THE PROBLEM – The required result is a copy of each line below in which "with" appears.

MATERIAL PROVIDED –
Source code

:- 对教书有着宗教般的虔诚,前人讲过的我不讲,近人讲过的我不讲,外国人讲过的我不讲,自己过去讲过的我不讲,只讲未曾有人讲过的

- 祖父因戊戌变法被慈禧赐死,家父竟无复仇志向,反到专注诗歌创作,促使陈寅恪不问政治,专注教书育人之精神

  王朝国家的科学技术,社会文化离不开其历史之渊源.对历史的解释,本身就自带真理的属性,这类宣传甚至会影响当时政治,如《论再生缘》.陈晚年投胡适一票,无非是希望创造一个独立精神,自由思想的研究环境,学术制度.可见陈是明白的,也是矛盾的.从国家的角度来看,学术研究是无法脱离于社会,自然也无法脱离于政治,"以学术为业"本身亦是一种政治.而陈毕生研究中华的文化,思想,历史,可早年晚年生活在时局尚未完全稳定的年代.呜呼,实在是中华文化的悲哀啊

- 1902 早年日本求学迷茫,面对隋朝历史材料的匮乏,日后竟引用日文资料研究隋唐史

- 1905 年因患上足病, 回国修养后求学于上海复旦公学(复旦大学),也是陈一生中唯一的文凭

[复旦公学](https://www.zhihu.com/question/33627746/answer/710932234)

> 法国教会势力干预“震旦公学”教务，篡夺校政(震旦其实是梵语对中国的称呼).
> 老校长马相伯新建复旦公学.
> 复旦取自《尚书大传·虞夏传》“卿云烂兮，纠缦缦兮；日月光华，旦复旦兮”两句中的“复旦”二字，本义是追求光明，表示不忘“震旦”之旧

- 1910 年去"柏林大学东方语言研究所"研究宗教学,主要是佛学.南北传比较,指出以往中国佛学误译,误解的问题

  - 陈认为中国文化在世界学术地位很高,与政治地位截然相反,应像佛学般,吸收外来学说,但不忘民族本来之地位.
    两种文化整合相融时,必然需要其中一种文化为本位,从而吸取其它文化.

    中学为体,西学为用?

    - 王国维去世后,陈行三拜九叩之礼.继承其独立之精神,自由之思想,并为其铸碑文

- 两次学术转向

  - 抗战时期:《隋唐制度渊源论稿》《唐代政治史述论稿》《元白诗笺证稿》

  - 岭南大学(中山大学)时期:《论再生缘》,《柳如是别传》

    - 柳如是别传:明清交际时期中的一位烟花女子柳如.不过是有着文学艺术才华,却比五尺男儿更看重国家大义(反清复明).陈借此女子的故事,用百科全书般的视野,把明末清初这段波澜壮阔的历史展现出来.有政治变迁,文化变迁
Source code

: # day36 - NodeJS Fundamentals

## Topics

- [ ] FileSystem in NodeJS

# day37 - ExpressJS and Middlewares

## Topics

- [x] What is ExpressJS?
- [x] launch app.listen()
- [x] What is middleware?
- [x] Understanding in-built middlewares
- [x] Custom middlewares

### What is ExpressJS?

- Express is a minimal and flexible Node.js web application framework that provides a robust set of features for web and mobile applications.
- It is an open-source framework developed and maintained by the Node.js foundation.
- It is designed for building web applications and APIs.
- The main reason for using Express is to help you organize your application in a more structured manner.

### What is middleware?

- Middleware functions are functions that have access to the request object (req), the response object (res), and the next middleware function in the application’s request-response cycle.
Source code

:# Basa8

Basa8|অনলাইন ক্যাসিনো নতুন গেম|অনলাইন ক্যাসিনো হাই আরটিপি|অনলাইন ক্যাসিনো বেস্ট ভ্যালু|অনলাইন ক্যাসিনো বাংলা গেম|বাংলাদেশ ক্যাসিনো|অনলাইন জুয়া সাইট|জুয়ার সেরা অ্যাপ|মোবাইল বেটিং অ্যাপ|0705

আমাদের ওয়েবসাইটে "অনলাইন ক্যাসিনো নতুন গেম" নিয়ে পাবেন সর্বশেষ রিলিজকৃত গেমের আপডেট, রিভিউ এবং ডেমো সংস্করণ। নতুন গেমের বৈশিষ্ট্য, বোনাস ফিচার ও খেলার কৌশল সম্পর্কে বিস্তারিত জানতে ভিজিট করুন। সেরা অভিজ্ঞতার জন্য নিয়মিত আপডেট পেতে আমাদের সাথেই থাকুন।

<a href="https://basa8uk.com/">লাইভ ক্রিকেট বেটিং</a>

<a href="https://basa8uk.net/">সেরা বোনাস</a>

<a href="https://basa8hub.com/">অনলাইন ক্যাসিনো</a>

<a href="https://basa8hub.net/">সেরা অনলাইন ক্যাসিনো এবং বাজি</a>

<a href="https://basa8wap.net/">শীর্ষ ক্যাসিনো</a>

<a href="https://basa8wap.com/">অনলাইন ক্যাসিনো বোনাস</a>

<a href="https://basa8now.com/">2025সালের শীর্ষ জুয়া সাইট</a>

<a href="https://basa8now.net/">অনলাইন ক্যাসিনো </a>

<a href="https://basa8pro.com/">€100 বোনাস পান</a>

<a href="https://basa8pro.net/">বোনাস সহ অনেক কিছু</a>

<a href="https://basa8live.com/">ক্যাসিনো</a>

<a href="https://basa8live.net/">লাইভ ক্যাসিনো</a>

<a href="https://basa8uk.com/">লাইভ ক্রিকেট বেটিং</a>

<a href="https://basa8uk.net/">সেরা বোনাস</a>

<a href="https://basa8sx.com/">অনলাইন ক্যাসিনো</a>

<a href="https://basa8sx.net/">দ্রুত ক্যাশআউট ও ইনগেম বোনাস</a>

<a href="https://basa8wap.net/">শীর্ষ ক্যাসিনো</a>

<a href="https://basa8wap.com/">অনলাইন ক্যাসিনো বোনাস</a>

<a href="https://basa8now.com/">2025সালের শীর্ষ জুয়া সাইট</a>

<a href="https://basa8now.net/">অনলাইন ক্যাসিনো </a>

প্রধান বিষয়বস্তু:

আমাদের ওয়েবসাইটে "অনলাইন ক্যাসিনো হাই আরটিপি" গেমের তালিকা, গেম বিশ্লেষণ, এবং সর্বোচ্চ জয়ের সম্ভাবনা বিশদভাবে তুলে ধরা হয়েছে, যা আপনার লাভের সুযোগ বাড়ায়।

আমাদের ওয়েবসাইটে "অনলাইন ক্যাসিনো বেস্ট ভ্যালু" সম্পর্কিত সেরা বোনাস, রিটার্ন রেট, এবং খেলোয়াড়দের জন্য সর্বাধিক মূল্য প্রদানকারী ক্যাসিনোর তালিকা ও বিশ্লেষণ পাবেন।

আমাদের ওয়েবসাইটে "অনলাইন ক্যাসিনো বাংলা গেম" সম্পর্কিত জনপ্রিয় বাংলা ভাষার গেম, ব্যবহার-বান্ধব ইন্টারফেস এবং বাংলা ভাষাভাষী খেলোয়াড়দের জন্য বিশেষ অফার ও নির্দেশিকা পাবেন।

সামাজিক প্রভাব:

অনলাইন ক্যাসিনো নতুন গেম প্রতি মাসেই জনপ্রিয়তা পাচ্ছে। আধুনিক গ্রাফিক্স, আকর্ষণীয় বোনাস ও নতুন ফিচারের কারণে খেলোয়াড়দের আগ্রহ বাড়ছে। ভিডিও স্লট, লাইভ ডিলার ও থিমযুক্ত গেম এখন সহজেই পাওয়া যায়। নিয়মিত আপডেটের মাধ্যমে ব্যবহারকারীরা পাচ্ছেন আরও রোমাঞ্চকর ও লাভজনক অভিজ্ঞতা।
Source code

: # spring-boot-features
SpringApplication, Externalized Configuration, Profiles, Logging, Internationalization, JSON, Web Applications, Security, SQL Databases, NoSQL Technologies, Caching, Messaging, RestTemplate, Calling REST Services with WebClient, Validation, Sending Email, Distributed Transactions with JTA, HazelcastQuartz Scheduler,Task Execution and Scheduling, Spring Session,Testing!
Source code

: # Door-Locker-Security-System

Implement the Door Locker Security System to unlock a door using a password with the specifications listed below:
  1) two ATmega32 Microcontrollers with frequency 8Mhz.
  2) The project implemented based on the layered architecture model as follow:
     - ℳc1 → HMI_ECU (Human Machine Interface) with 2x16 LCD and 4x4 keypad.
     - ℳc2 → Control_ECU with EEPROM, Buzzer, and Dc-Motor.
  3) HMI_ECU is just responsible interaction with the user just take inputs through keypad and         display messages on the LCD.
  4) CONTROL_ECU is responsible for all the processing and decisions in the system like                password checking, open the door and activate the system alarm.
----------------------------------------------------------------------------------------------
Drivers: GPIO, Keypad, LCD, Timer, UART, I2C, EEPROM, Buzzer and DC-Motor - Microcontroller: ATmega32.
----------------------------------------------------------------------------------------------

ANSWER BOX –
SpringApplication, Externalized Configuration, Profiles, Logging, Internationalization, JSON, Web Applications, Security, SQL Databases, NoSQL Technologies, Caching, Messaging, RestTemplate, Calling REST Services with WebClient, Validation, Sending Email, Distributed Transactions with JTA, HazelcastQuartz Scheduler,Task Execution and Scheduling, Spring Session,Testing!
Implement the Door Locker Security System to unlock a door using a password with the specifications listed below:
  1) two ATmega32 Microcontrollers with frequency 8Mhz.
     - ℳc1 → HMI_ECU (Human Machine Interface) with 2x16 LCD and 4x4 keypad.
     - ℳc2 → Control_ECU with EEPROM, Buzzer, and Dc-Motor.
  3) HMI_ECU is just responsible interaction with the user just take inputs through keypad and         display messages on the LCD.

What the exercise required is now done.